The whole process had the element of danger to it, which made it all the more satisfying--like a Sudoku puzzle that could crush you if you put in the wrong number. I love tasks that are safe when you think about them, but deadly if you get stupid, like sailing and flying. If I ever get more than a little money set aside I'll be doing both of those again.

At one point the tree collapsed into my cut. Thousands of pounds pinched together, bringing the saw to an instant stop. There was no way I was going to get it out. So I fetched mom's smaller saw from the garage, an even lighter-weight model, really just meant for limbs and brush. I tried to take care of some of the branches that were holding up the top of the tree. The middle was lying across another tree-stump, and I hoped that if I could make the top of the tree fall away by taking out its support, the halves would separate apart and free my saw. But then the weight of one of those branches collapsed onto that saw, and I was left scratching my head and looking at two trapped chainsaws. Rehearsing my phone-call. "Yeah, mom, I was trying to do you a favor but..."
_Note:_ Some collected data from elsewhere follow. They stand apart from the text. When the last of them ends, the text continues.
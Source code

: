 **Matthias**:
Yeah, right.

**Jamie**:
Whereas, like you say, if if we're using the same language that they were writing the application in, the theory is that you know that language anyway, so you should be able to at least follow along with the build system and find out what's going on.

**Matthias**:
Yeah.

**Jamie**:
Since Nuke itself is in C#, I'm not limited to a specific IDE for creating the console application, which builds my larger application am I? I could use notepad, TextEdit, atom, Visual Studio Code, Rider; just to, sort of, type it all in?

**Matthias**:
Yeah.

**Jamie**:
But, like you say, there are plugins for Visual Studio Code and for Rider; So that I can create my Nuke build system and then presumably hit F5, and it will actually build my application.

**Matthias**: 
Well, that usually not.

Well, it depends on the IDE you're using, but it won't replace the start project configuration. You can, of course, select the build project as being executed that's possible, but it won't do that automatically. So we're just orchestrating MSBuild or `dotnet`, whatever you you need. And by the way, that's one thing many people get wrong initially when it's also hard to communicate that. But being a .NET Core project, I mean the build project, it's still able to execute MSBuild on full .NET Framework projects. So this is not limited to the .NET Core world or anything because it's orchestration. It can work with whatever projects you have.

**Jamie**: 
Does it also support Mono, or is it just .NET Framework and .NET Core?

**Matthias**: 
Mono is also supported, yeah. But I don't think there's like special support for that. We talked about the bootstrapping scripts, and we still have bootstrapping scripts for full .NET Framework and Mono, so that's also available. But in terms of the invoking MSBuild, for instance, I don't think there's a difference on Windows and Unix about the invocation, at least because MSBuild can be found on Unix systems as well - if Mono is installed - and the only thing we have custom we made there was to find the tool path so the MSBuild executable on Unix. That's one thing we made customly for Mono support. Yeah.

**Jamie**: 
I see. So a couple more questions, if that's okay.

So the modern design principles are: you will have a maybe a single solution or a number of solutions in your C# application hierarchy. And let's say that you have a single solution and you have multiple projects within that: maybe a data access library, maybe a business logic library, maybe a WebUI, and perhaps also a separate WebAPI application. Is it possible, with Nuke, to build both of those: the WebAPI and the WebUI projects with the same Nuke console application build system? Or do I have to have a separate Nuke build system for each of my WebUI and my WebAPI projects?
Then I found a hatchet in the garage and went to work with that.


Hacking at a tree with a small axe is hard work, but at least an axe isn't likely to get trapped in the wood the way a saw-blade will. Eventually I was able to knock the branch off of the smaller saw, and then there was a good hour of further consideration and cutting before I got the main trunk of the tree to fall and free mine. It took another hour after that before I could get it into big pieces that would roll free of the stone-wall and that stump. Cutting big vee-shaped wedges from the top and bottom seemed to help. I did the bottom cuts first, so that I didn't have to be underneath the tree when it finally let go. And now that I understood the forces I was dealing with, I was always quick to back out of any cut as soon as I felt the pressure of the tree threatening to trap the saw again.

After that it was a matter of cutting the trunks into sections light enough to lug over the stone wall to our own yard. "Light enough" is, of course, a matter of perspective. I got most of them out of there, leaving just two segments that were too thick to cut through, at least with the energy I had left at the time.


A sensible man would have taken a nap after that, but I was mentally fired up and so I brought my equipment around the house to the wood-pile of maple I had actually planned on tackling when I woke up that day, and set to work cutting it up into lengths suitable for our tiny wood-stove. I wheeled the electric wood-splitter out of the shed. Mom's had that Craftsman splitter through 30 years and three partners, and fortunately The Captain has done a nice job of keeping it well greased up.

Good thing, too. There's no way I'd have the arm-strength left to swing a maul at that point.


It's just as much fun to use that splitter now as it was when I was a kid. You put logs on one end against a stationary wedge. Throw a lever and an iron pusher bar forces the log against the wedge until it splits. When it's half-way across you can put a log against the wedge on the other end, and when the bar's all the way across you throw the lever in the other direction. What a satisfying gadget! I worked straight through my nap-time, and got through three quarters of the pile before it was time to wash up and head back to work.

It had been a high-drama day at the office, apparently. Mis-communications trickling down through all levels, fowled projects, grumpy customers and low morale. Fortunately I was too tired to give a crap. I felt like the guy in Fight Club, who goes into work all beat up and discovers that the volume of the usual bullsh*t around him has dropped to near inaudibility.

It's a perfect state to let people vent it and forget it.

Maybe someday I can buy a little wood-lot somewhere, and treat it as my personal fight club. Or I'll get a truck and advertise a small-scale wood-clearing service. It's good therapy.

Clearing and gathering firewood is like going to a gym that pays you.